▶ **TASK INSTRUCTIONS**:
Once the line containing "### 为什么使用SmooScroll？" has been written out, stop; until then, restate each line of the entries below word for word from the first.

Records from a collection:

◆ ◆ ◆ ◆ ◆

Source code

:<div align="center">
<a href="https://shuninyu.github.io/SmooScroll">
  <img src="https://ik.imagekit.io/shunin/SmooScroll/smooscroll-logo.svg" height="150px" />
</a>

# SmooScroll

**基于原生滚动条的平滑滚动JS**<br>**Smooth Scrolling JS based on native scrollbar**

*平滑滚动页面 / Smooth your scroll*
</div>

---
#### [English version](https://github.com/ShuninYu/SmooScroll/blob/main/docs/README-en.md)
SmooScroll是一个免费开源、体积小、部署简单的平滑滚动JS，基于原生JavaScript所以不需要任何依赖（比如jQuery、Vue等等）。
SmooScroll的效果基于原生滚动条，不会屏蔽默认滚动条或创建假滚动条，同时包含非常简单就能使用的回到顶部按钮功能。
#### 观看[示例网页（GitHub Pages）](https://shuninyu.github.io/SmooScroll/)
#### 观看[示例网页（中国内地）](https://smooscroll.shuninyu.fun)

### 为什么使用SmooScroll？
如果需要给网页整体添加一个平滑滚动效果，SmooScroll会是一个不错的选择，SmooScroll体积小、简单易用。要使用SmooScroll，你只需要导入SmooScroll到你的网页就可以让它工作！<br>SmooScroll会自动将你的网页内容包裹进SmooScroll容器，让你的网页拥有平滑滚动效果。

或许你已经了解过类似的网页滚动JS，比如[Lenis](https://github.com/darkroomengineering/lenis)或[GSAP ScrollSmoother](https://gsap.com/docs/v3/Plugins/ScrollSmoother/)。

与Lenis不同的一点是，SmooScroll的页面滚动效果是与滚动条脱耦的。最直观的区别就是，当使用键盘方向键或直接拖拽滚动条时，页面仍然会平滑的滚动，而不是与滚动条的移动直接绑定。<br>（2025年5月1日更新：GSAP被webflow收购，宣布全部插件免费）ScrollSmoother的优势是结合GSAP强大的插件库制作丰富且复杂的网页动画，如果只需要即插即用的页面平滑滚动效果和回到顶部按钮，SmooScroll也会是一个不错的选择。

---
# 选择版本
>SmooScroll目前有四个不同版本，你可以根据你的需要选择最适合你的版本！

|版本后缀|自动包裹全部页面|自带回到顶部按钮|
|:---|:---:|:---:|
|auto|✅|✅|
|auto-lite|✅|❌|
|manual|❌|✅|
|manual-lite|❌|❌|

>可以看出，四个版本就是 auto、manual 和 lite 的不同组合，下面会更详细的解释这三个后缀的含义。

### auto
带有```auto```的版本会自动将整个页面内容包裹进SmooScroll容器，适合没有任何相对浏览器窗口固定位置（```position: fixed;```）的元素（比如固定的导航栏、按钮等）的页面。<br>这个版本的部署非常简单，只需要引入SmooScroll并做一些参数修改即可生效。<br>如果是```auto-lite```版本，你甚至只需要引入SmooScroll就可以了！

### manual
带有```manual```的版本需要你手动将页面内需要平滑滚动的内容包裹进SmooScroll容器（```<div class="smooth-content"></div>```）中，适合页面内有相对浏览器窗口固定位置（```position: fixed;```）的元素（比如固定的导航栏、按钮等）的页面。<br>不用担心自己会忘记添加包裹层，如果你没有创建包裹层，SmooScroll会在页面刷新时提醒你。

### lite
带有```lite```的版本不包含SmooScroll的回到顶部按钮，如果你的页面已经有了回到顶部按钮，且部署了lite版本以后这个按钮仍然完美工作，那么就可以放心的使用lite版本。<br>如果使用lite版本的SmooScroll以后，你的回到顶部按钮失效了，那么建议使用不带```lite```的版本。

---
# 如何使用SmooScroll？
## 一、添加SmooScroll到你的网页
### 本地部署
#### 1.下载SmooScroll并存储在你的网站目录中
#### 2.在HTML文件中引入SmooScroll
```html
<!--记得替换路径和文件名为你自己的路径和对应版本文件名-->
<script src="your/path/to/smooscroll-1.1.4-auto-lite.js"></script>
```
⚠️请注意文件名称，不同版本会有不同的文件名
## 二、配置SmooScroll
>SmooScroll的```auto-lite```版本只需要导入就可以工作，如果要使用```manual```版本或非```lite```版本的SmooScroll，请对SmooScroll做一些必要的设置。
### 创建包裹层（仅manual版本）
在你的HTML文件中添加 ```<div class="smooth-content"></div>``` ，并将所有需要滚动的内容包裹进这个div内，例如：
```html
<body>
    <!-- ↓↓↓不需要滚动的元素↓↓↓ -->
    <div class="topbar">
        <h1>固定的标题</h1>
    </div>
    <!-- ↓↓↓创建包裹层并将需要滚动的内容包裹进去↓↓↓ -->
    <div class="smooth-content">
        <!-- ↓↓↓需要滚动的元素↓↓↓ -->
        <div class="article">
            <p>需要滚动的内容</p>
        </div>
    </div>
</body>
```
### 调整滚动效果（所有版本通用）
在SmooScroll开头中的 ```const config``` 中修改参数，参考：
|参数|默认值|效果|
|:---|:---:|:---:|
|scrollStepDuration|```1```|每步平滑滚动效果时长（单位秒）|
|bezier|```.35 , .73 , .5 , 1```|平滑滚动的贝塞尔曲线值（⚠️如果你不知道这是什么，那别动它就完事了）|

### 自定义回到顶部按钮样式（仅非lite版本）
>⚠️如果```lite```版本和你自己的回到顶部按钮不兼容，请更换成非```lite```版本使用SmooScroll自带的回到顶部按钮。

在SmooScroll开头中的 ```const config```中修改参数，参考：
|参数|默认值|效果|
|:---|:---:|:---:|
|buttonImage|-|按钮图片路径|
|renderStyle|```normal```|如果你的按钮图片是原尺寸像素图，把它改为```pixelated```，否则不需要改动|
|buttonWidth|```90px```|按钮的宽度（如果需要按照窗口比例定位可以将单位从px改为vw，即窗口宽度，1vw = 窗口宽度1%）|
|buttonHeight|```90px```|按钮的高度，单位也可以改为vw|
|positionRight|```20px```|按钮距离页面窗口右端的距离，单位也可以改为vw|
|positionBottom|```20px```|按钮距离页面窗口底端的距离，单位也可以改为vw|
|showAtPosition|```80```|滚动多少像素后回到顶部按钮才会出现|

◆ ◆ ◆ ◆ ◆

▶ **OUTPUT**:
Source code

:<div align="center">
<a href="https://shuninyu.github.io/SmooScroll">
  <img src="https://ik.imagekit.io/shunin/SmooScroll/smooscroll-logo.svg" height="150px" />
</a>

# SmooScroll

**基于原生滚动条的平滑滚动JS**<br>**Smooth Scrolling JS based on native scrollbar**

*平滑滚动页面 / Smooth your scroll*
</div>

---
#### [English version](https://github.com/ShuninYu/SmooScroll/blob/main/docs/README-en.md)
SmooScroll是一个免费开源、体积小、部署简单的平滑滚动JS，基于原生JavaScript所以不需要任何依赖（比如jQuery、Vue等等）。
SmooScroll的效果基于原生滚动条，不会屏蔽默认滚动条或创建假滚动条，同时包含非常简单就能使用的回到顶部按钮功能。
#### 观看[示例网页（GitHub Pages）](https://shuninyu.github.io/SmooScroll/)
#### 观看[示例网页（中国内地）](https://smooscroll.shuninyu.fun)

### 为什么使用SmooScroll？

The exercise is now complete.